(Beginning of RECORDS SHOWN)

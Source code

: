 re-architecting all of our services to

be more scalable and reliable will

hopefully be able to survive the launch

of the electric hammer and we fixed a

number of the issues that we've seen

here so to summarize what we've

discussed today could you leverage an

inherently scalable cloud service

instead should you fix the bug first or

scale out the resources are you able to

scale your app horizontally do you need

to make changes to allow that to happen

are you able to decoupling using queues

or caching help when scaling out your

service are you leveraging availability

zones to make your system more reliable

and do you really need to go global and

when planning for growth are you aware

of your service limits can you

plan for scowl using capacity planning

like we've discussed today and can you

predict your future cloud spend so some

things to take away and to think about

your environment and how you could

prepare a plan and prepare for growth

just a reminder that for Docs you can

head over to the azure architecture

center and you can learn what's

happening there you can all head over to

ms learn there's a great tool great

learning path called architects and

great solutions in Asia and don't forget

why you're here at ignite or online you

(End of RECORDS SHOWN)
(Beginning of RECORDS SHOWN)

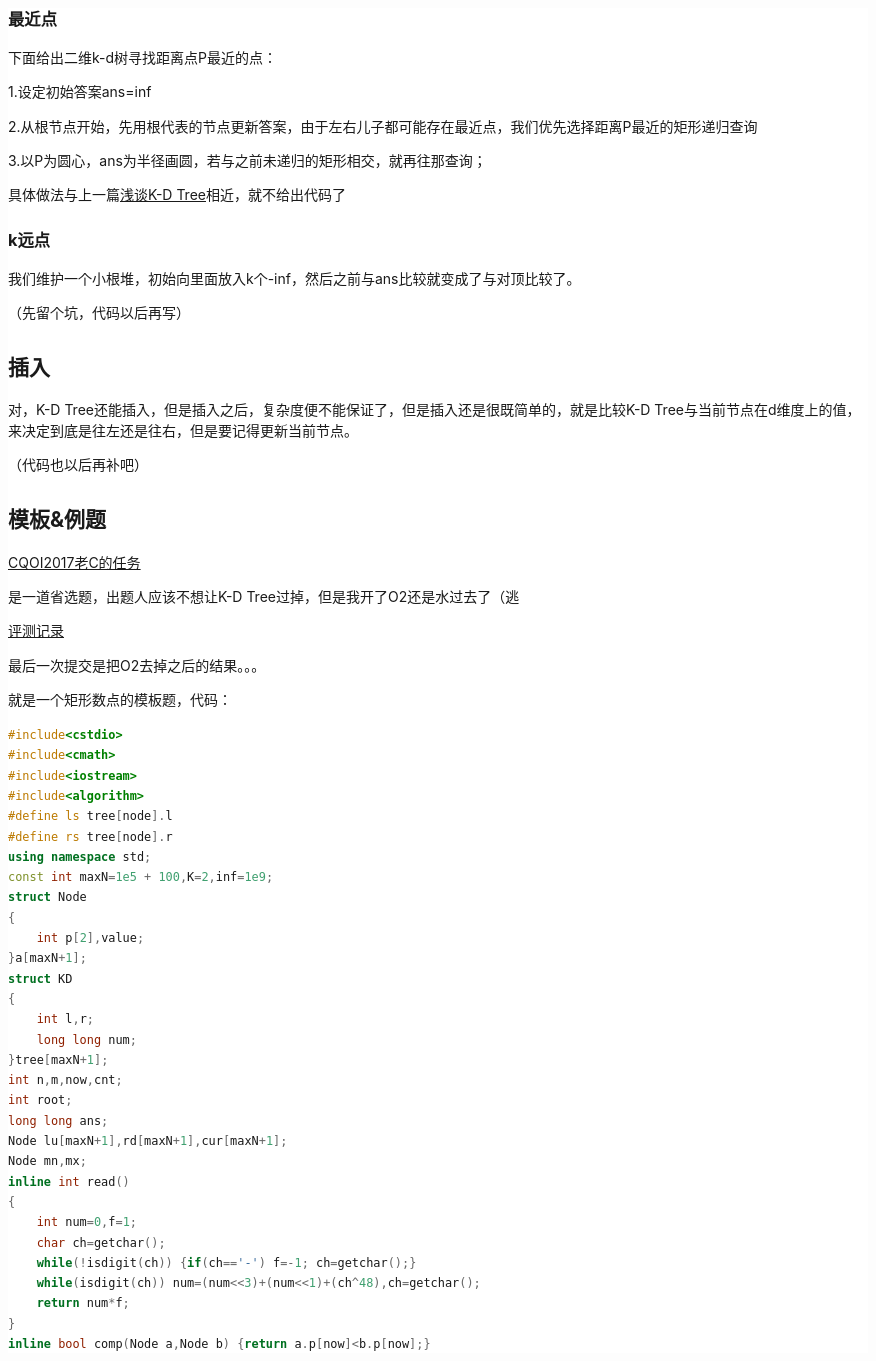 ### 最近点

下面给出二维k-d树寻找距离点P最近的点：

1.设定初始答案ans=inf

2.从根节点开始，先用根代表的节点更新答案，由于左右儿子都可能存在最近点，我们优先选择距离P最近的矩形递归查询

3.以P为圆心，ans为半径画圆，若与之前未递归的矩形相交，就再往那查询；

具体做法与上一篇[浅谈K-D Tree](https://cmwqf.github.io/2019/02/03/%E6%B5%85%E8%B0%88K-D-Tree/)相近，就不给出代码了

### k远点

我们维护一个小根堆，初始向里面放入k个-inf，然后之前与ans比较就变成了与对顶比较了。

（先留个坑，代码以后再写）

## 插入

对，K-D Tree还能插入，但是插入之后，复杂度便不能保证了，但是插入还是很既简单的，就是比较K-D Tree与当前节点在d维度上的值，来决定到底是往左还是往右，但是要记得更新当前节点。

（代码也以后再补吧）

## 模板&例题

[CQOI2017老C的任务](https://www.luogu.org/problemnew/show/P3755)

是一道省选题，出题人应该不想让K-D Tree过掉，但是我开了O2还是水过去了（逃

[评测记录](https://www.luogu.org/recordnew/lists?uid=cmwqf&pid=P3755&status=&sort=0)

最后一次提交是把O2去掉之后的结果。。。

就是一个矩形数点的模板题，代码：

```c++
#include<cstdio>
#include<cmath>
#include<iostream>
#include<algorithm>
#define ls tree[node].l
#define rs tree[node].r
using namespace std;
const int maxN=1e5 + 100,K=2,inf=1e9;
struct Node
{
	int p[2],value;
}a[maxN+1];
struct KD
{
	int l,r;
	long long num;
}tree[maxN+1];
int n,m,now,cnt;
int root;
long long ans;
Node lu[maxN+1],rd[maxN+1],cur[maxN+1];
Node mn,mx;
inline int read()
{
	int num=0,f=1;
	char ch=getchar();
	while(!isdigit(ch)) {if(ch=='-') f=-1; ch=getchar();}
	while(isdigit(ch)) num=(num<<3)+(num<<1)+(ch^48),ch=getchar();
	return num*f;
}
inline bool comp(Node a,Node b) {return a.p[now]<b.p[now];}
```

(End of RECORDS SHOWN)

■ EXERCISE AIM
From the records above, pull out each line that has "scale".

■ TASK RESULT
scale out the resources are you able to
scale your app horizontally do you need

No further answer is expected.